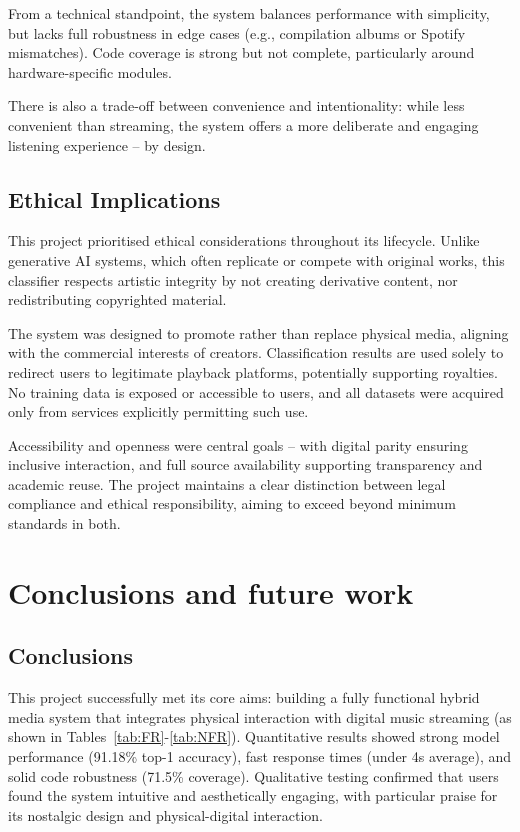             From a technical standpoint, the system balances performance with simplicity, but lacks full robustness in edge cases (e.g., compilation albums or Spotify mismatches). Code coverage is strong but not complete, particularly around hardware-specific modules.
            
            There is also a trade-off between convenience and intentionality: while less convenient than streaming, the system offers a more deliberate and engaging listening experience -- by design.
    
        \subsection{Ethical Implications}
            
            This project prioritised ethical considerations throughout its lifecycle. Unlike generative AI systems, which often replicate or compete with original works, this classifier respects artistic integrity by not creating derivative content, nor redistributing copyrighted material.
            
            The system was designed to promote rather than replace physical media, aligning with the commercial interests of creators. Classification results are used solely to redirect users to legitimate playback platforms, potentially supporting royalties. No training data is exposed or accessible to users, and all datasets were acquired only from services explicitly permitting such use.
            
            Accessibility and openness were central goals -- with digital parity ensuring inclusive interaction, and full source availability supporting transparency and academic reuse. The project maintains a clear distinction between legal compliance and ethical responsibility, aiming to exceed beyond minimum standards in both.
    
    \section{Conclusions and future work} %
        \subsection{Conclusions}
    
            This project successfully met its core aims: building a fully functional hybrid media system that integrates physical interaction with digital music streaming (as shown in Tables~\ref{tab:FR}-\ref{tab:NFR}). Quantitative results showed strong model performance (91.18\% top-1 accuracy), fast response times (under 4s average), and solid code robustness (71.5\% coverage). Qualitative testing confirmed that users found the system intuitive and aesthetically engaging, with particular praise for its nostalgic design and physical-digital interaction.
    
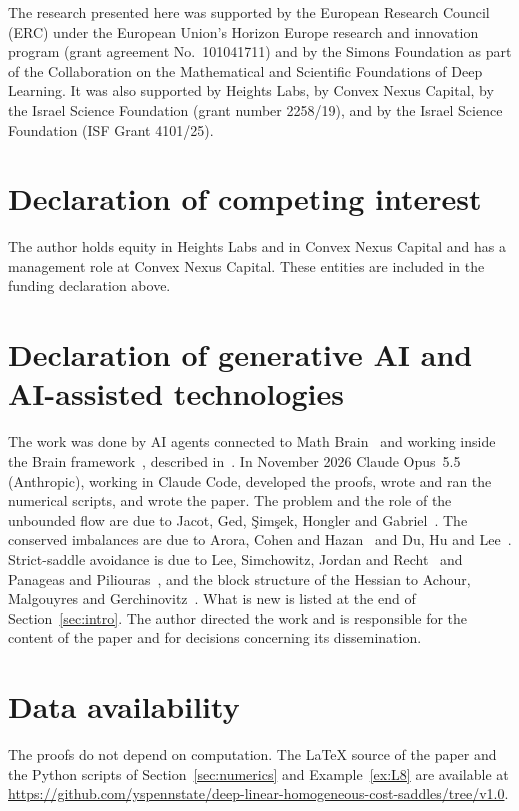 \documentclass[11pt]{amsart}
\theoremstyle{definition}
\theoremstyle{remark}
\numberwithin{equation}{section}
\begin{document}
The research presented here was supported by the European Research Council (ERC) under the European Union's Horizon Europe research and innovation program (grant agreement No.~101041711) and by the Simons Foundation as part of the Collaboration on the Mathematical and Scientific Foundations of Deep Learning. It was also supported by Heights Labs, by Convex Nexus Capital, by the Israel Science Foundation (grant number 2258/19), and by the Israel Science Foundation (ISF Grant 4101/25).

\section*{Declaration of competing interest}
The author holds equity in Heights Labs and in Convex Nexus Capital and has a management role at Convex Nexus Capital. These entities are included in the funding declaration above.

\section*{Declaration of generative AI and AI-assisted technologies}
The work was done by AI agents connected to Math Brain~\cite{MathBrainRepo} and working inside the Brain framework~\cite{BrainFramework}, described in~\cite{MathBrainPaper}. In November 2026 Claude Opus~5.5 (Anthropic), working in Claude Code, developed the proofs, wrote and ran the numerical scripts, and wrote the paper. The problem and the role of the unbounded flow are due to Jacot, Ged, \c{S}im\c{s}ek, Hongler and Gabriel~\cite{JGSHG}. The conserved imbalances are due to Arora, Cohen and Hazan~\cite{ACH} and Du, Hu and Lee~\cite{DHL}. Strict-saddle avoidance is due to Lee, Simchowitz, Jordan and Recht~\cite{LSJR} and Panageas and Piliouras~\cite{PP}, and the block structure of the Hessian to Achour, Malgouyres and Gerchinovitz~\cite{AMG}. What is new is listed at the end of Section~\ref{sec:intro}. The author directed the work and is responsible for the content of the paper and for decisions concerning its dissemination.

\section*{Data availability}
The proofs do not depend on computation. The \LaTeX{} source of the paper and the Python scripts of Section~\ref{sec:numerics} and Example~\ref{ex:L8} are available at \url{https://github.com/yspennstate/deep-linear-homogeneous-cost-saddles/tree/v1.0}.
\end{document}
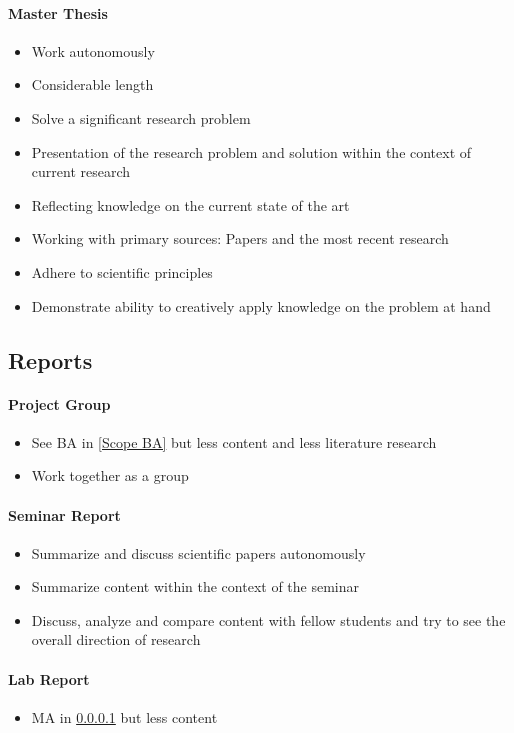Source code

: \documentclass[nodate]{proc}
\begin{document}
\paragraph{Master Thesis} \label{Scope MA}
\begin{itemize}
	\item Work autonomously
	\item Considerable length
	\item Solve a significant research problem
	\item Presentation of the research problem and solution within the context of current research
	\item Reflecting knowledge on the current state of the art
	\item Working with primary sources: Papers and the most recent research
	\item Adhere to scientific principles
	\item Demonstrate ability to creatively apply knowledge on the problem at hand
\end{itemize}

\subsection{Reports}

\paragraph{Project Group}
	\begin{itemize}
		\item See BA in \ref{Scope BA} but less content and less literature research
		\item Work together as a group
	\end{itemize}
\paragraph{Seminar Report}
	\begin{itemize}
		\item Summarize and discuss scientific papers autonomously
		\item Summarize content within the context of the seminar
		\item Discuss, analyze and compare content with fellow students and try to see the overall direction of research
	\end{itemize}
\paragraph{Lab Report}
	\begin{itemize}
		\item  MA in \ref{Scope MA} but less content
	\end{itemize}
\end{document}
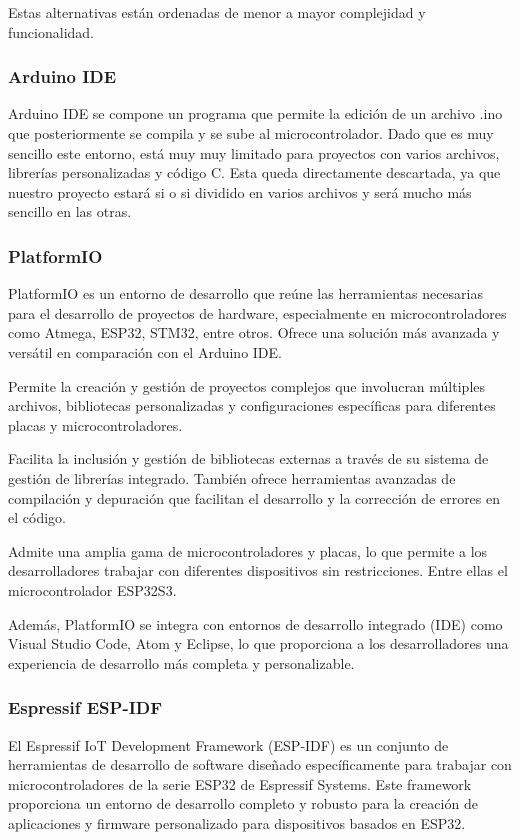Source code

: Estas alternativas están ordenadas de menor a mayor complejidad y funcionalidad.
\subsubsection{Arduino IDE}
Arduino IDE se compone un programa que permite la edición de un archivo .ino que posteriormente se compila y se sube al microcontrolador. Dado que es muy sencillo este entorno, está muy muy limitado para proyectos con varios archivos, librerías personalizadas y código C. Esta queda directamente descartada, ya que nuestro proyecto estará si o si dividido en varios archivos y será mucho más sencillo en las otras.

\subsubsection{PlatformIO} \label{DiseñoPlatformIO}
PlatformIO es un entorno de desarrollo que reúne las herramientas necesarias para el desarrollo de proyectos de hardware, especialmente en microcontroladores como Atmega, ESP32, STM32, entre otros. Ofrece una solución más avanzada y versátil en comparación con el Arduino IDE.

Permite la creación y gestión de proyectos complejos que involucran múltiples archivos, bibliotecas personalizadas y configuraciones específicas para diferentes placas y microcontroladores.

Facilita la inclusión y gestión de bibliotecas externas a través de su sistema de gestión de librerías integrado. También ofrece herramientas avanzadas de compilación y depuración que facilitan el desarrollo y la corrección de errores en el código.

Admite una amplia gama de microcontroladores y placas, lo que permite a los desarrolladores trabajar con diferentes dispositivos sin restricciones. Entre ellas el microcontrolador ESP32S3.

Además, PlatformIO se integra con entornos de desarrollo integrado (IDE) como Visual Studio Code, Atom y Eclipse, lo que proporciona a los desarrolladores una experiencia de desarrollo más completa y personalizable.

\subsubsection{Espressif ESP-IDF}
El Espressif IoT Development Framework (ESP-IDF) es un conjunto de herramientas de desarrollo de software diseñado específicamente para trabajar con microcontroladores de la serie ESP32 de Espressif Systems. Este framework proporciona un entorno de desarrollo completo y robusto para la creación de aplicaciones y firmware personalizado para dispositivos basados en ESP32.

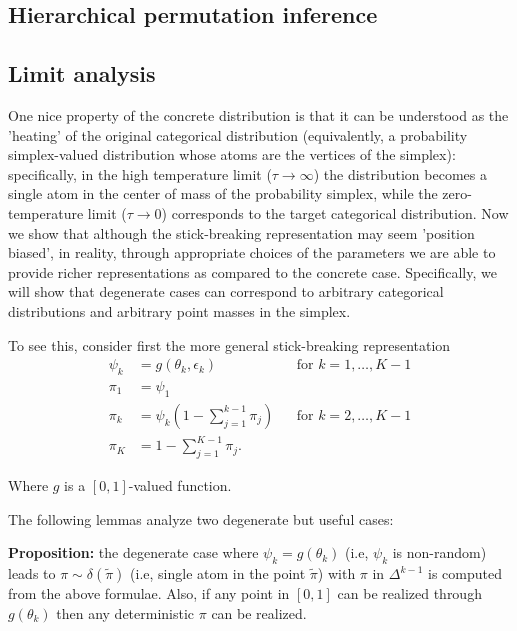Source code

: \documentclass{article}
\begin{document}
\label{sub:vae}

\subsection{Hierarchical permutation inference}
\label{sub:synth_celegans}






\appendix
\subsection{Limit analysis}

One nice property of the concrete distribution \citep{maddison2016concrete, jang2016categorical} is that it can be understood as the 'heating' of the original categorical distribution (equivalently, a probability simplex-valued distribution whose atoms are the vertices of the simplex): specifically, in the high temperature limit ($\tau \rightarrow \infty$) the distribution becomes a single atom in the center of mass of the probability simplex, while the zero-temperature limit ($\tau\rightarrow 0$) corresponds to the target categorical distribution. Now we show that although the stick-breaking representation may seem 'position biased', in reality, through appropriate choices of the parameters we are able to provide richer representations as compared to the concrete case. Specifically, we will show that degenerate cases can correspond to arbitrary categorical distributions and arbitrary point masses in the simplex.

To see this, consider first the more general stick-breaking representation
\begin{align}
  \psi_k & = g(\theta_k,\epsilon_k)& &  \text{for } k=1, \ldots, K-1\\
  {\pi}_1 &= \psi_1 \\
  {\pi}_k &= \psi_k \left(1- \sum_{j=1}^{k-1} {\pi}_j\right) & &  \text{for } k=2, \ldots, K-1\\
{\pi}_K &= 1- \sum_{j=1}^{K-1} {\pi}_j.
\end{align}

Where $g$ is a $[0,1]$-valued function. 

The following lemmas analyze two degenerate but useful cases:

\textbf{Proposition:}  the degenerate case where $\psi_k=g(\theta_k)$ (i.e, $\psi_k$ is non-random) leads to $\pi\sim \delta(\tilde{\pi})$  (i.e, single atom in the point $\tilde{\pi}$) with $\pi$ in $\Delta^{k-1}$ is computed from the above formulae. Also, if any point in $[0,1]$ can be realized through $g(\theta_k)$ then any deterministic $\pi$ can be realized.
\end{document}
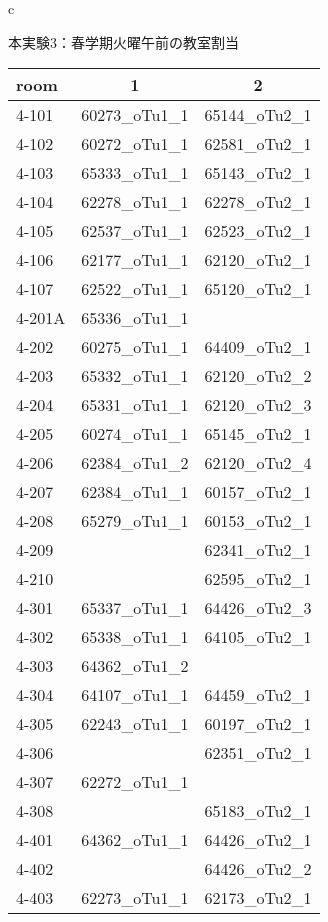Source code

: \begin{table}[htbp]
\begin{center}
\begin{tabular}{c}
{{\begin{minipage}{0.5\hsize}
 \begin{center}
本実験3：春学期火曜午前の教室割当                              
  \begin{tabular}{lcc}
   \hline
   room & 1 & 2 \\
   \hline
   4-101 & 60273\_oTu1\_1 & 65144\_oTu2\_1 \\
   4-102 & 60272\_oTu1\_1 & 62581\_oTu2\_1 \\
   4-103 & 65333\_oTu1\_1 & 65143\_oTu2\_1 \\
   4-104 & 62278\_oTu1\_1 & 62278\_oTu2\_1 \\
   4-105 & 62537\_oTu1\_1 & 62523\_oTu2\_1 \\
   4-106 & 62177\_oTu1\_1 & 62120\_oTu2\_1 \\
   4-107 & 62522\_oTu1\_1 & 65120\_oTu2\_1 \\
   4-201A & 65336\_oTu1\_1 &   \\
   4-202 & 60275\_oTu1\_1 & 64409\_oTu2\_1 \\
   4-203 & 65332\_oTu1\_1 & 62120\_oTu2\_2 \\
   4-204 & 65331\_oTu1\_1 & 62120\_oTu2\_3 \\
   4-205 & 60274\_oTu1\_1 & 65145\_oTu2\_1 \\
   4-206 & 62384\_oTu1\_2 & 62120\_oTu2\_4 \\
   4-207 & 62384\_oTu1\_1 & 60157\_oTu2\_1 \\
   4-208 & 65279\_oTu1\_1 & 60153\_oTu2\_1 \\
   4-209 &   & 62341\_oTu2\_1 \\
   4-210 &   & 62595\_oTu2\_1 \\
   4-301 & 65337\_oTu1\_1 & 64426\_oTu2\_3 \\
   4-302 & 65338\_oTu1\_1 & 64105\_oTu2\_1 \\
   4-303 & 64362\_oTu1\_2 &   \\
   4-304 & 64107\_oTu1\_1 & 64459\_oTu2\_1 \\
   4-305 & 62243\_oTu1\_1 & 60197\_oTu2\_1 \\
   4-306 &   & 62351\_oTu2\_1 \\
   4-307 & 62272\_oTu1\_1 &   \\
   4-308 &   & 65183\_oTu2\_1 \\
   4-401 & 64362\_oTu1\_1 & 64426\_oTu2\_1 \\
   4-402 &   & 64426\_oTu2\_2 \\
   4-403 & 62273\_oTu1\_1 & 62173\_oTu2\_1 \\

\end{tabular}
\end{center}
\end{minipage}}}
\end{tabular}
\end{center}
\end{table}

■ ■ ■

== Instructions to follow ==
Going through the listing above, copy out every line that has the string "ldots".

== Solved problem ==
  \psi_k & = g(\theta_k,\epsilon_k)& &  \text{for } k=1, \ldots, K-1\\
  {\pi}_k &= \psi_k \left(1- \sum_{j=1}^{k-1} {\pi}_j\right) & &  \text{for } k=2, \ldots, K-1\\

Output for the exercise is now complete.